Orange-bellied parrots, native to southern Australia, are one of most critically endangered species on the planet. Wildlife experts say that this year, just 17 of the birds were counted in their native nesting grounds on the island of Tasmania -- down from 50 individuals last year.
But thanks to some careful planning on the part of conservationists, that number has just been more than doubled.
In light of the species' seemingly inevitable extinction, Australia's Department of Environment launched a captive breeding program to assure their continued existence -- and so far nearly 300 of the rare birds have been hatched. After learning that wild orange-bellied parrots had dipped to less than 10 breeding pairs, attributed to food shortages resulting from recent droughts, officials decided that it was time to help out.
"There wasn't the minimum number that we would have liked to have seen down here," says breeding center spokeswoman Jocelyn Hockey. "For the last two years we had decided that a minimum of 20 birds, so 10 breeding pairs, was what we wanted to see down here and unfortunately this year, it didn't quite make it."
Today, 24 captive parrots were released to bolster their dwindling counterparts, but their success isn't a certainty.

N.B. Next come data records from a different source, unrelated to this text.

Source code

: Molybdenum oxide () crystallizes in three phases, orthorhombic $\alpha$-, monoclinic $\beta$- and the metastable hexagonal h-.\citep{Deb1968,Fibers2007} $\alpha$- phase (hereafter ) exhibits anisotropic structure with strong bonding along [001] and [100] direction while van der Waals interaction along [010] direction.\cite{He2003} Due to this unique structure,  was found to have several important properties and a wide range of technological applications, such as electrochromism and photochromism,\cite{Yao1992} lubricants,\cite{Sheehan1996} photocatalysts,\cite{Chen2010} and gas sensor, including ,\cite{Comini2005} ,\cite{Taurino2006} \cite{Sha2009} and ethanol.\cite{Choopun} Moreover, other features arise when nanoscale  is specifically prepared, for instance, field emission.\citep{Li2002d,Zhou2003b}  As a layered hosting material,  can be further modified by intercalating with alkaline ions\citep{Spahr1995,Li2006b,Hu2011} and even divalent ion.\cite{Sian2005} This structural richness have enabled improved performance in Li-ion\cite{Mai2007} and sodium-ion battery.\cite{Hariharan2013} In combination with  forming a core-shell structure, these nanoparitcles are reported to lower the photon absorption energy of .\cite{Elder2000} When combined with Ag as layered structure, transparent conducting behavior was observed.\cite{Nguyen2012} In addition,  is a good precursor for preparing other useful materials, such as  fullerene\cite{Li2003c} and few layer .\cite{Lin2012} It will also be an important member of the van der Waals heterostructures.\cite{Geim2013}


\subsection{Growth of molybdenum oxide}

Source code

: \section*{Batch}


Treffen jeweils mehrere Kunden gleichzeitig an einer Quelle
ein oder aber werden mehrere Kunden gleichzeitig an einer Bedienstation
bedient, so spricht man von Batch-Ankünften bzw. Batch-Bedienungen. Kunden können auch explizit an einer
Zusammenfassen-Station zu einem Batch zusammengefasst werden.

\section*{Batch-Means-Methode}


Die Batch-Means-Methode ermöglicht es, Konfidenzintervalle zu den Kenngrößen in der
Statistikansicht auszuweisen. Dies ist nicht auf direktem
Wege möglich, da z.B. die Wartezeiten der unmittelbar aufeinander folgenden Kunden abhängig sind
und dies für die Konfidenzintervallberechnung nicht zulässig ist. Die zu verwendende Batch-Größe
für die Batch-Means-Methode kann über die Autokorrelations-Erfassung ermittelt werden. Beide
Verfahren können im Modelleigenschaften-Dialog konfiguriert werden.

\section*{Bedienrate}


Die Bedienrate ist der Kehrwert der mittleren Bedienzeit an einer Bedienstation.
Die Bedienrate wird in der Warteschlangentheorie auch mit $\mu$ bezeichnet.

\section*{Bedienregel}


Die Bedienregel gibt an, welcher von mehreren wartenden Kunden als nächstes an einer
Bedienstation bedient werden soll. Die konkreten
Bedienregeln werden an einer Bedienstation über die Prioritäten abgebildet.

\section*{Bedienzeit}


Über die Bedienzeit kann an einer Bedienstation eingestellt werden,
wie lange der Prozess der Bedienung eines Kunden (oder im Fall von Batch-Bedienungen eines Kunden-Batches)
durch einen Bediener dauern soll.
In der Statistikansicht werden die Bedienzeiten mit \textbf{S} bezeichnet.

Although the released birds were selected based on their genetic variety and fitness, conservationists say that their success outside of captivity will depend in large part on acquiring skills from the few birds remaining in the wild -- a lineage of knowledge now possessed by just over a dozen parrots.
"The wild birds know the area, know how to behave as wild birds and can teach the captive birds how to forage, how to avoid predators and then make the migration back to the mainland," says keeper Jocelyn Hockley.
"What we're expecting to see is the wild birds go 'oh look a couple more have turned up. We're going to hang out with them and we're going to show them what to do.'"
It will take a year before it is known whether the captive birds have integrated well enough to produce offspring -- though time is short. Unless current trends are curbed, orange-bellied parrots are predicted to be extinct in the wild within four years.